Continuamos o tratamento pesado, que debilitava muito o organismo, mas mesmo assim ele continuava comendo e me acompanhando. Em um dado momento ele ficou sem andar e eu pensei não queria manter ele assim. É difícil olhar para seu cachorro, seu parceiro e ver ele deitado no chão, tentando se levantar e não conseguir. Olhando para um lado e para outro, e por fim, voltando a cabeça para o chão. Mesmo assim, eu o colocava no carro comigo e o levava para todos os lugares.

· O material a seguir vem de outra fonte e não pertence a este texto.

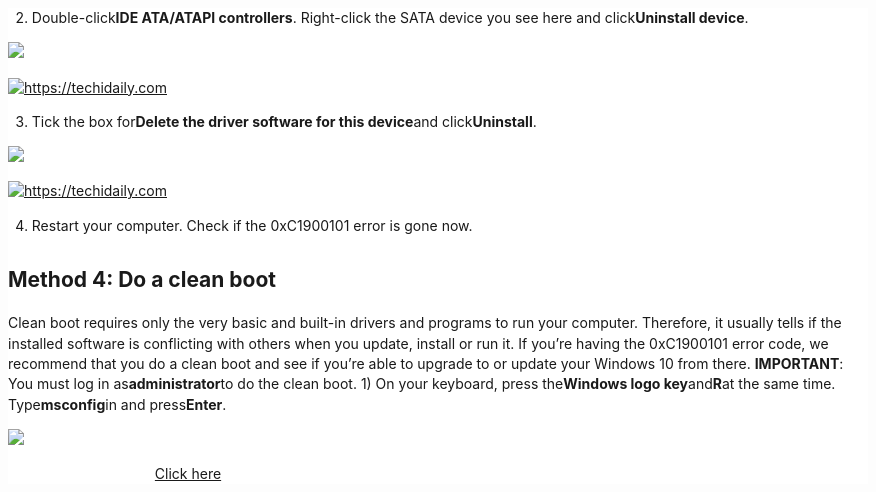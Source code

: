 2) Double-click**IDE ATA/ATAPI controllers**. Right-click the SATA device you see here and click**Uninstall device**.

![](https://images.drivereasy.com/wp-content/uploads/2017/12/img_5a4200361b60e.jpg)


<a href="https://aligracehair.sjv.io/c/5597632/2135394/19272" target="_top" id="2135394">
  <img src="//a.impactradius-go.com/display-ad/19272-2135394" border="0" alt="https://techidaily.com" width="120" height="90"/>
</a>
<img height="0" width="0" src="https://aligracehair.sjv.io/i/5597632/2135394/19272" style="position:absolute;visibility:hidden;" border="0" />


3) Tick the box for**Delete the driver software for this device**and click**Uninstall**.

![](https://images.drivereasy.com/wp-content/uploads/2017/12/img_5a42025a54b53.png)


<a href="https://imp.i357552.net/c/5597632/1030380/11832" target="_top" id="1030380">
  <img src="//a.impactradius-go.com/display-ad/11832-1030380" border="0" alt="https://techidaily.com" width="720" height="90"/>
</a>
<img height="0" width="0" src="https://imp.i357552.net/i/5597632/1030380/11832" style="position:absolute;visibility:hidden;" border="0" />


4) Restart your computer. Check if the 0xC1900101 error is gone now.

## Method 4: Do a clean boot

Clean boot requires only the very basic and built-in drivers and programs to run your computer. Therefore, it usually tells if the installed software is conflicting with others when you update, install or run it. If you’re having the 0xC1900101 error code, we recommend that you do a clean boot and see if you’re able to upgrade to or update your Windows 10 from there. **IMPORTANT**: You must log in as**administrator**to do the clean boot. 1) On your keyboard, press the**Windows logo key**and**R**at the same time. Type**msconfig**in and press**Enter**.

![](https://images.drivereasy.com/wp-content/uploads/2017/12/img_5a41f7260f9ac.png)


<span id="1982570">
					<video width="576" height="240" style="cursor:pointer"
           poster="//a.impactradius-go.com/display-clicktoplayimage/1982570.png"
           onclick="if(!this.playClicked){this.play();this.setAttribute('controls',true);this.playClicked=true;}">
	   <source src="//a.impactradius-go.com/display-ad/22993-1982570">
	   <img src="//a.impactradius-go.com/display-clicktoplayimage/1982570.png" style="border: none; height: 100%; width: 100%; object-fit: contain">
	</video>
	<div style="width:360px;text-align:center"><a href="javascript:window.open(decodeURIComponent('https%3A%2F%2Fhomestyler.sjv.io%2Fc%2F5597632%2F1982570%2F22993'), '_blank');void(0);">Click here</a></div>
</span>
<img height="0" width="0" src="https://imp.pxf.io/i/5597632/1982570/22993" style="position:absolute;visibility:hidden;" border="0" />


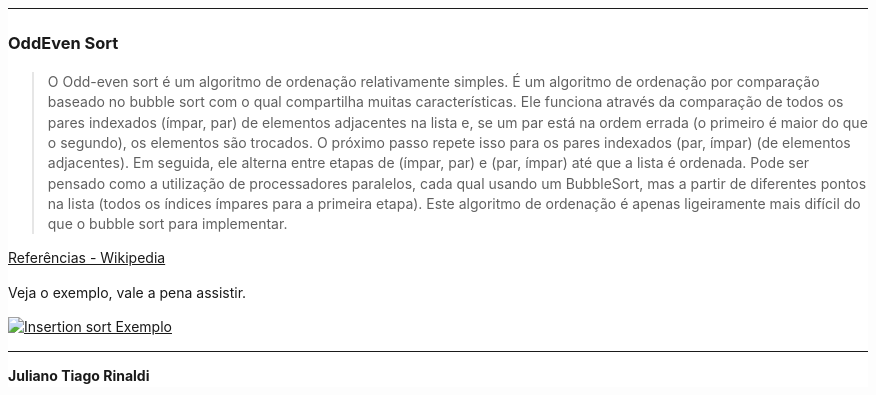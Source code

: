 __________

### **OddEven Sort**

 > O Odd-even sort é um algoritmo de ordenação relativamente simples. É um algoritmo de ordenação por comparação baseado no bubble sort com o qual compartilha muitas características. Ele funciona através da comparação de todos os pares indexados (ímpar, par) de elementos adjacentes na lista e, se um par está na ordem errada (o primeiro é maior do que o segundo), os elementos são trocados. O próximo passo repete isso para os pares indexados (par, ímpar) (de elementos adjacentes). Em seguida, ele alterna entre etapas de (ímpar, par) e (par, ímpar) até que a lista é ordenada. Pode ser pensado como a utilização de processadores paralelos, cada qual usando um BubbleSort, mas a partir de diferentes pontos na lista (todos os índices ímpares para a primeira etapa). Este algoritmo de ordenação é apenas ligeiramente mais difícil do que o bubble sort para implementar.

 [Referências - Wikipedia](https://pt.wikipedia.org/wiki/Odd-even_sort)

Veja o exemplo, vale a pena assistir.

[![Insertion sort Exemplo](https://img.youtube.com/vi/AYehFa-oKCA/0.jpg)](https://youtu.be/AYehFa-oKCA)

__________

**Juliano Tiago Rinaldi**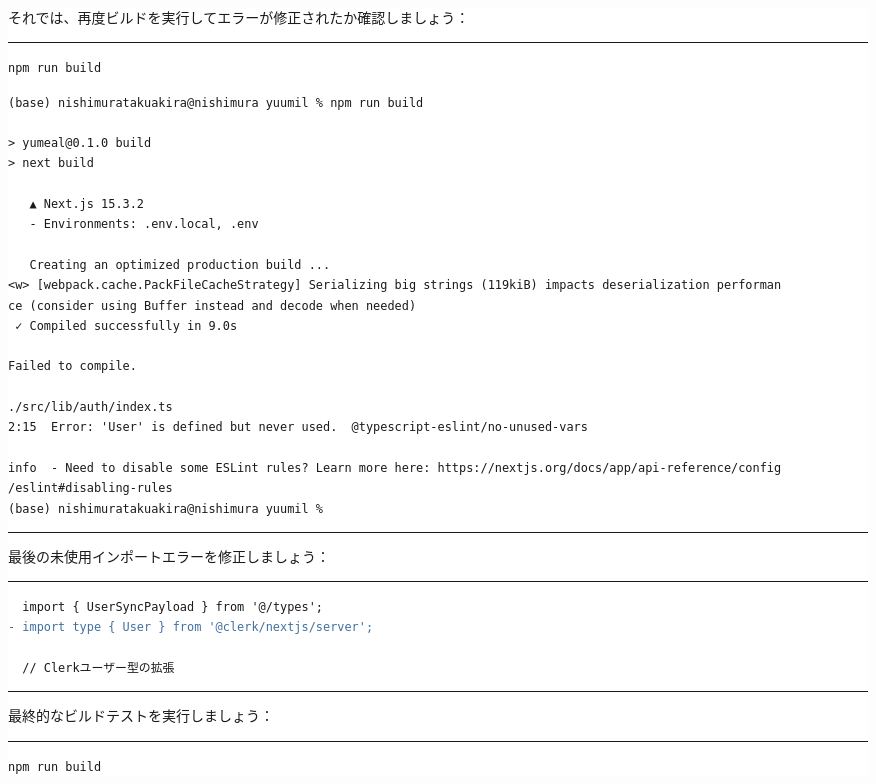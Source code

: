 
それでは、再度ビルドを実行してエラーが修正されたか確認しましょう：

---

```bash
npm run build
```

```
(base) nishimuratakuakira@nishimura yuumil % npm run build

> yumeal@0.1.0 build
> next build

   ▲ Next.js 15.3.2
   - Environments: .env.local, .env

   Creating an optimized production build ...
<w> [webpack.cache.PackFileCacheStrategy] Serializing big strings (119kiB) impacts deserialization performan
ce (consider using Buffer instead and decode when needed)
 ✓ Compiled successfully in 9.0s

Failed to compile.

./src/lib/auth/index.ts
2:15  Error: 'User' is defined but never used.  @typescript-eslint/no-unused-vars

info  - Need to disable some ESLint rules? Learn more here: https://nextjs.org/docs/app/api-reference/config
/eslint#disabling-rules
(base) nishimuratakuakira@nishimura yuumil %
```

---

最後の未使用インポートエラーを修正しましょう：

---

```diff
  import { UserSyncPayload } from '@/types';
- import type { User } from '@clerk/nextjs/server';
  
  // Clerkユーザー型の拡張
```

---

最終的なビルドテストを実行しましょう：

---

```bash
npm run build
```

Faz 3 anos que sacrifiquei o Snake. Uma noite, notei que ele começou a ter dificuldades para respirar e passei a madrugada toda na sala olhando pra ele. Eu já não dormia no meu quarto fazia meses. E aí, durante a madrugada eu fui tendo certeza que teria de sacrificá-lo. O dia amanheceu. Eu o levei no Pet Shop e consultório do meu amigo Adriano. Queria somente colocá-lo no oxigênio para ele ter algum conforto, e eu mesmo aplicar a injeção final, para poder ficar perto. Parceiro é parceiro. Se for, vai comigo. Meus pais estavam presentes, e trouxeram a Petika, que ficou um pouco mais com ele. Então pedi ao Adriano para fazer a anestesia, e o Snake parou de respirar. Eu peguei o estetoscópio para ver se tinha algum batimento e não auscultei nada. Me debrucei nele, e fiquei ali um pouco, falando algumas coisas e chorando. Aí, eu levantei e fui fazendo a volta na mesa para guardar o estetoscópio. Quando eu passei na frente dele, ele mexeu a cabeça e voltou a respirar. Isso aconteceu depois de muito tempo, minutos, e quando ele voltou a respirar eu acho que nunca fiquei tão atônico na vida! Ele estava vivo!
Ninguém sabia o que fazer, como ele foi e voltou, eu sabia o que ia ter que fazer. Fiquei mais um pouco com ele, falei mais algumas coisas, e dei dois tapas fortes no ombro dele, como fazia nas brincadeiras, e apliquei duas seringas até o fim.
Quando eu junto tudo, toda esta situação desde a primeira vez que eu vi o símbolo com todo o significado do desenho e da frase, “a morte é uma questão de escolha”, e vejo o que eu passei com ele, eu vejo que realmente a morte pode sim ser uma questão de escolha e ele escolheu não morrer. Você tem que confiar na empatia que desenvolveu com o seu cachorro ao longo dos anos para saber até onde você pode ir.
É por isso que é o objeto que eu mais gosto. Ele fica no armário do meu quarto junto dos meus livros, com minha coleção de soldados de chumbo e uma foto minha com o Snake, visível e protegido.